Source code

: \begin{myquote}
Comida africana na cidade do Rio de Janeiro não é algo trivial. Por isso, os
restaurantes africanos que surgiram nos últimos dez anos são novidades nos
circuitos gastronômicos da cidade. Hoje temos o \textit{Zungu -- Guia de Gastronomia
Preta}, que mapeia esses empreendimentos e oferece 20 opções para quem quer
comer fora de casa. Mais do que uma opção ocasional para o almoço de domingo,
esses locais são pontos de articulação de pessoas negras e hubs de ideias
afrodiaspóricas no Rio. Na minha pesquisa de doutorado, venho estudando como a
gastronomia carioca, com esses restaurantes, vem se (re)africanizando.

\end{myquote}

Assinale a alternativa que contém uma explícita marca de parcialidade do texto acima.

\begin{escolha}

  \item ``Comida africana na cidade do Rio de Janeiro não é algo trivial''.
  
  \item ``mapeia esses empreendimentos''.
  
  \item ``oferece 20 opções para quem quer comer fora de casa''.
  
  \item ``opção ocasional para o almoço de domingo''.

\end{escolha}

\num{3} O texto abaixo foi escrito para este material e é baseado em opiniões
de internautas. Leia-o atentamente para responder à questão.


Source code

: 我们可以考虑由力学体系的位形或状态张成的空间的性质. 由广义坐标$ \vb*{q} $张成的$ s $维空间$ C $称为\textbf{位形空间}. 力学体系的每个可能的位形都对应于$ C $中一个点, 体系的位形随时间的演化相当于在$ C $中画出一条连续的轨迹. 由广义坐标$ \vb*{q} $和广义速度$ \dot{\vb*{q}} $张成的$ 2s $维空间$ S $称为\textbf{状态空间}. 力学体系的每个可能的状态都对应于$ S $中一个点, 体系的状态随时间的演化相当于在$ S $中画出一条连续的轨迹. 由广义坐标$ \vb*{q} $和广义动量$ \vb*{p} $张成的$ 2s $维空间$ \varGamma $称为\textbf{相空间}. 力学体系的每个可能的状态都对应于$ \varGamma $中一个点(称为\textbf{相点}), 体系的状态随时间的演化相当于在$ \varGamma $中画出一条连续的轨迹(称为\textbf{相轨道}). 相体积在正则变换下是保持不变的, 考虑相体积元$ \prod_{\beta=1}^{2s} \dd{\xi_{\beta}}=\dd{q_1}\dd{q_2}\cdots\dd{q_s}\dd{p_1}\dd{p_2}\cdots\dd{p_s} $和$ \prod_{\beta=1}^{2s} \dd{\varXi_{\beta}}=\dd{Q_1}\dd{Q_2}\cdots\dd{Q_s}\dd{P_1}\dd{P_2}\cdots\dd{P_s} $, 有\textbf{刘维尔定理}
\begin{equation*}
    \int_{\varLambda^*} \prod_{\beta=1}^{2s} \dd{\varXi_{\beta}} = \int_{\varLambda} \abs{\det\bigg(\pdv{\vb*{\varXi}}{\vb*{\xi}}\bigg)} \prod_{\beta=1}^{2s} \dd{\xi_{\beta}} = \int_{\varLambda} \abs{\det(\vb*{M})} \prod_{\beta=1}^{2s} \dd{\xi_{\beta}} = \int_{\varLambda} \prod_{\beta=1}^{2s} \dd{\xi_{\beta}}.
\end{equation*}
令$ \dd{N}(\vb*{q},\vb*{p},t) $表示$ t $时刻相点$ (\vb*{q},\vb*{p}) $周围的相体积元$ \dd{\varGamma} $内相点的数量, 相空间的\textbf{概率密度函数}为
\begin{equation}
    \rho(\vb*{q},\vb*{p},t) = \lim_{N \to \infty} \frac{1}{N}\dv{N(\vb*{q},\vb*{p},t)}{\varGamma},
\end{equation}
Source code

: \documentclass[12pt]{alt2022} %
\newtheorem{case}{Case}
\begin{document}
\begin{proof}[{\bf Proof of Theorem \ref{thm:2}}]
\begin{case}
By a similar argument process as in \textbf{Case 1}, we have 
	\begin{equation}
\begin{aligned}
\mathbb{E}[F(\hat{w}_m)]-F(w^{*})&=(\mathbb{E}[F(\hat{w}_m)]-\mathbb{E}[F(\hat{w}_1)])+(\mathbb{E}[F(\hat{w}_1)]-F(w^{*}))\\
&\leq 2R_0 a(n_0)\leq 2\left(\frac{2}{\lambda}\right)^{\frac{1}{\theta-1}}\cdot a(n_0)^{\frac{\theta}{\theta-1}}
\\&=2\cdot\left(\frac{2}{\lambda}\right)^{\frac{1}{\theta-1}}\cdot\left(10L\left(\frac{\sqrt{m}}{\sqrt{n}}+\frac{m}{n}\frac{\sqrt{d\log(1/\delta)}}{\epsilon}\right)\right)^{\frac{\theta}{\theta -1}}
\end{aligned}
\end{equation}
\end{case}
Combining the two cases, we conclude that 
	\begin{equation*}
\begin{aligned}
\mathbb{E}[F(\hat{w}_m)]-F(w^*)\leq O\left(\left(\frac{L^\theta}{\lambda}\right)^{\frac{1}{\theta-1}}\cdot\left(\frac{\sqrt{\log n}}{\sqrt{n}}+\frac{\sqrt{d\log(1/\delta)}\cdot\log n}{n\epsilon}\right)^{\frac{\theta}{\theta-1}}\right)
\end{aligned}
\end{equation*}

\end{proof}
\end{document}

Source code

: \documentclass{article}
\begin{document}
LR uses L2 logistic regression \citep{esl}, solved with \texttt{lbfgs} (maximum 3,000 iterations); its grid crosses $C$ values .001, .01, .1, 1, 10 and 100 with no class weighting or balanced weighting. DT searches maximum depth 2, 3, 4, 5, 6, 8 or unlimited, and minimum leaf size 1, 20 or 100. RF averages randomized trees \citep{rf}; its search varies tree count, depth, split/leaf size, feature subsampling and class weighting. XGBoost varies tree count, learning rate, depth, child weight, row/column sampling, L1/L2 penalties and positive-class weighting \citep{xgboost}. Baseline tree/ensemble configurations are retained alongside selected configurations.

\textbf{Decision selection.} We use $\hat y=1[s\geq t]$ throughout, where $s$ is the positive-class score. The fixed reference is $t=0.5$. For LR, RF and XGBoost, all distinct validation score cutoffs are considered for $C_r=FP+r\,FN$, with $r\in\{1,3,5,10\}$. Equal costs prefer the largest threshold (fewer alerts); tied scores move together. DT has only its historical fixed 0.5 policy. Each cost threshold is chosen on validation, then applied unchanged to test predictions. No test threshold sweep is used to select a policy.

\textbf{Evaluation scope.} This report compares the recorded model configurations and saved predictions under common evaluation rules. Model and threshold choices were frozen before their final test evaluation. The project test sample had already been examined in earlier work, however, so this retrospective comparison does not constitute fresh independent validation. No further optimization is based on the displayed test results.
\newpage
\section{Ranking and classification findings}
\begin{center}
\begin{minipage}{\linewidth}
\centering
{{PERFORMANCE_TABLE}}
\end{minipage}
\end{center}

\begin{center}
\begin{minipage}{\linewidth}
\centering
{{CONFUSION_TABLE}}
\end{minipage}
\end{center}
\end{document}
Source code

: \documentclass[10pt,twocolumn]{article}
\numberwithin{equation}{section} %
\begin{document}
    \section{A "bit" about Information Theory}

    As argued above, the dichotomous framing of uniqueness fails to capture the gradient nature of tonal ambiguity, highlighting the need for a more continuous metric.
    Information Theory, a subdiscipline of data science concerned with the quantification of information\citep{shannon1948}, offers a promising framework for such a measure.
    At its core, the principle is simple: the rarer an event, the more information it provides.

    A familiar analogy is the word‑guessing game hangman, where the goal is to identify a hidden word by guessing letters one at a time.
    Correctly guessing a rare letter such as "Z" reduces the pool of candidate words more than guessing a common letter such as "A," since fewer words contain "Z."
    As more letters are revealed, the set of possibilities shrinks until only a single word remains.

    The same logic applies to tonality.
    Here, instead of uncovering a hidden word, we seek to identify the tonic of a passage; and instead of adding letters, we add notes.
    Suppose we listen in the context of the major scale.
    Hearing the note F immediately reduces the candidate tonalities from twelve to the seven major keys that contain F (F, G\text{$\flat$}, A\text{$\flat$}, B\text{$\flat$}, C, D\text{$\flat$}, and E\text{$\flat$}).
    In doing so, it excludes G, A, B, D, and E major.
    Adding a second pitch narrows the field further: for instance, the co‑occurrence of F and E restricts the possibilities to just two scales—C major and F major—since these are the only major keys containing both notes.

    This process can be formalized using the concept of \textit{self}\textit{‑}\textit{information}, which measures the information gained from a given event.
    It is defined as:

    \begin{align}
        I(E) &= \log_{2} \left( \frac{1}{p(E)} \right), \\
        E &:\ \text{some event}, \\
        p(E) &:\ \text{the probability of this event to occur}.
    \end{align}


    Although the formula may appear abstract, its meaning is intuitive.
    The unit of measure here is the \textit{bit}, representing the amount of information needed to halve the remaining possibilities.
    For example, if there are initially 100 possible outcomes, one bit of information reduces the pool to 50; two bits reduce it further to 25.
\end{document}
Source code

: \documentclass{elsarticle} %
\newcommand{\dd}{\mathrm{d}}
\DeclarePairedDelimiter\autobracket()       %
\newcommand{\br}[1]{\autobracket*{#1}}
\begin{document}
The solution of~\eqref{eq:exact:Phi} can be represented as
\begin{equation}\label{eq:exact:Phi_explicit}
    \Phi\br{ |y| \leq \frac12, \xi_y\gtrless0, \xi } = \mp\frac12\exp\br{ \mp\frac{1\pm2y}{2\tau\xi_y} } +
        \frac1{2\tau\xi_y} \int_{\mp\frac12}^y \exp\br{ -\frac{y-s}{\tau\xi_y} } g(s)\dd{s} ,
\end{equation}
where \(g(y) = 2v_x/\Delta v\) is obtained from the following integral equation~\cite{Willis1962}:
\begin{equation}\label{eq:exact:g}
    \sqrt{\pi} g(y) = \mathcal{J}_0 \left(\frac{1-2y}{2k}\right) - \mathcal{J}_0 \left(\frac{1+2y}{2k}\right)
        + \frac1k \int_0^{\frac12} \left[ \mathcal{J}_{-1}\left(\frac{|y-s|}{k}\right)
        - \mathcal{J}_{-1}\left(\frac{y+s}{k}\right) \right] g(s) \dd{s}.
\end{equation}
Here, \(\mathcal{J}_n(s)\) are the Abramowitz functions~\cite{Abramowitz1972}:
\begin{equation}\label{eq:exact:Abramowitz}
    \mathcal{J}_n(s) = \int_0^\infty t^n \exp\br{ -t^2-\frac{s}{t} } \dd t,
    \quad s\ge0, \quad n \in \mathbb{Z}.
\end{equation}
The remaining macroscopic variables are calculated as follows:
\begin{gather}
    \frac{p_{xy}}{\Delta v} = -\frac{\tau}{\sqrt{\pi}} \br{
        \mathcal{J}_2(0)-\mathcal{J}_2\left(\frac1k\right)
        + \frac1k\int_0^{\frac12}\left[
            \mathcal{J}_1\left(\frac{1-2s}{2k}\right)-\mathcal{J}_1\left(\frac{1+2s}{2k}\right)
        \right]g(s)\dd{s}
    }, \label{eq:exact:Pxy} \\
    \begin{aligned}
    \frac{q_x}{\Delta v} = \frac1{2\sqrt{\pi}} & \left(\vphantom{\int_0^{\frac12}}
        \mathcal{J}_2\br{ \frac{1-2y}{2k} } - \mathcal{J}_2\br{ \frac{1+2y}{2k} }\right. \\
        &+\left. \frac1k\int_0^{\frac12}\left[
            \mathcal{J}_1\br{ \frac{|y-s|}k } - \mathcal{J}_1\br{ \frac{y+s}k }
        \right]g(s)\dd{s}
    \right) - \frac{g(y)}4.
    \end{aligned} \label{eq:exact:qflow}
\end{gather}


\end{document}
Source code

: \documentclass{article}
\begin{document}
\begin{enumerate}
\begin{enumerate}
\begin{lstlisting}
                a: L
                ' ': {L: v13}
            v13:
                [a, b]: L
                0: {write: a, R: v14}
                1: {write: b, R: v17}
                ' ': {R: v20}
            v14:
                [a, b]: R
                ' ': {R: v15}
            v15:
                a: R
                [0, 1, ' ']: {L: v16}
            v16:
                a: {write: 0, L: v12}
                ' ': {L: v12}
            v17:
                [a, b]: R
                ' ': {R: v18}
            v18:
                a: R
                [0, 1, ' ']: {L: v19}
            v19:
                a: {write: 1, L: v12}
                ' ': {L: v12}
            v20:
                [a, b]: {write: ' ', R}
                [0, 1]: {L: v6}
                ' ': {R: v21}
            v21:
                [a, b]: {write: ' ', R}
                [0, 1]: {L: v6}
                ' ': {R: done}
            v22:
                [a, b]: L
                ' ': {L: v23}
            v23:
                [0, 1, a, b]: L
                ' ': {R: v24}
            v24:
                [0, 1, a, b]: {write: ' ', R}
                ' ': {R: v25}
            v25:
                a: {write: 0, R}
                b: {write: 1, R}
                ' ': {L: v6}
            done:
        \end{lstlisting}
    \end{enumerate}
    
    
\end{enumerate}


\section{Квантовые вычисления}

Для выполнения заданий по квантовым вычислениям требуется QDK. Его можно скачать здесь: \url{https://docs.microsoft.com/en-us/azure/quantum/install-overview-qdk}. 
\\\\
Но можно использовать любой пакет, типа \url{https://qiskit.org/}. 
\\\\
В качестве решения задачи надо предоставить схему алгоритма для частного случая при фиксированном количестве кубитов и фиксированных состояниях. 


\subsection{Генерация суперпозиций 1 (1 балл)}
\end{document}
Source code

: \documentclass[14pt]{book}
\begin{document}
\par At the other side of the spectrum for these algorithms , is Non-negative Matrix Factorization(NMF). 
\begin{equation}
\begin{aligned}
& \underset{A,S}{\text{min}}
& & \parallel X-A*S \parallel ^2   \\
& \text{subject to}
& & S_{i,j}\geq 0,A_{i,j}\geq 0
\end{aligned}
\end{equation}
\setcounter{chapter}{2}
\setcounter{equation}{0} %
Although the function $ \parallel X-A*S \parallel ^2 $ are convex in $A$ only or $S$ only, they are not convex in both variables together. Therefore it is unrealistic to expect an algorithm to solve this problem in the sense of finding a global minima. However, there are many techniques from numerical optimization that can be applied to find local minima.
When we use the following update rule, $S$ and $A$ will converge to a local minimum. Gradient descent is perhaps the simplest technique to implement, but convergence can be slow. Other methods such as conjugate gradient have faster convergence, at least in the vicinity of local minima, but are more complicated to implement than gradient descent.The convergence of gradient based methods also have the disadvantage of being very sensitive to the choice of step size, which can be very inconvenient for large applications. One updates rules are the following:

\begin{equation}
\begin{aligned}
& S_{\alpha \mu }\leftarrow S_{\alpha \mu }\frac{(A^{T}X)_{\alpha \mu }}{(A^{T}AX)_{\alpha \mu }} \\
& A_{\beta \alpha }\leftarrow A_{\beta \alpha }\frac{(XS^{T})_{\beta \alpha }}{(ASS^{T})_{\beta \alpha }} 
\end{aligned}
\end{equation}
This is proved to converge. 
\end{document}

•••

An answer consisting of the number alone is required: how many lines in the entries hold the string "domingo"?

2